Records from a data collection:
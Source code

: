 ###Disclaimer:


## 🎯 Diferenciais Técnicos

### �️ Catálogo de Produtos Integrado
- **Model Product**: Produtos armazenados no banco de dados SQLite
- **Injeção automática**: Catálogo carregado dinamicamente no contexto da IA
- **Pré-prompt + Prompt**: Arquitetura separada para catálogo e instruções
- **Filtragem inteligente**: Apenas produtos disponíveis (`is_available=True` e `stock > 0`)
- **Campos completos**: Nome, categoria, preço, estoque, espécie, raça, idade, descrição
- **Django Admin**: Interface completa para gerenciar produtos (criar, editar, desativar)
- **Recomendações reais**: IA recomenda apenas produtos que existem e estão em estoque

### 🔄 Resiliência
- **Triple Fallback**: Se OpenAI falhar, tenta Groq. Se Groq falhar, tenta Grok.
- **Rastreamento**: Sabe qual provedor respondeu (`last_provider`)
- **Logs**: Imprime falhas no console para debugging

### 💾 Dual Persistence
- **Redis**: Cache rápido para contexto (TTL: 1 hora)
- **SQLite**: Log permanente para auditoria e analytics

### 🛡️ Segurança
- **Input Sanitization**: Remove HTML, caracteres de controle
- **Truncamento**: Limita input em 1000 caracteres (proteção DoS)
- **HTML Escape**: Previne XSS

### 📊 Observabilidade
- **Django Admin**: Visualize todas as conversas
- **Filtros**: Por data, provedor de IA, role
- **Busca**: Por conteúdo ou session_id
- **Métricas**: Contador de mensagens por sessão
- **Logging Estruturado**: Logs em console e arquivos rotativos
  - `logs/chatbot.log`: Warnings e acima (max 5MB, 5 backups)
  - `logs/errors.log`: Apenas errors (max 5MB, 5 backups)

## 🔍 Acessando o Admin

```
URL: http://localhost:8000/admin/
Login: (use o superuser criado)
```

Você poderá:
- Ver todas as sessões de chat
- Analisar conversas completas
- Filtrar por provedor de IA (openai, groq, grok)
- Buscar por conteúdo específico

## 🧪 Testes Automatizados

* ASSIGNMENT:
One inclusive range is required: first line of the data through the line containing "- **Filtragem inteligente**: Apenas". Set it down exactly and output nothing else.

* SOLUTION FOR THIS PROBLEM:
Source code

: ###Disclaimer:


## 🎯 Diferenciais Técnicos

### �️ Catálogo de Produtos Integrado
- **Model Product**: Produtos armazenados no banco de dados SQLite
- **Injeção automática**: Catálogo carregado dinamicamente no contexto da IA
- **Pré-prompt + Prompt**: Arquitetura separada para catálogo e instruções
- **Filtragem inteligente**: Apenas produtos disponíveis (`is_available=True` e `stock > 0`)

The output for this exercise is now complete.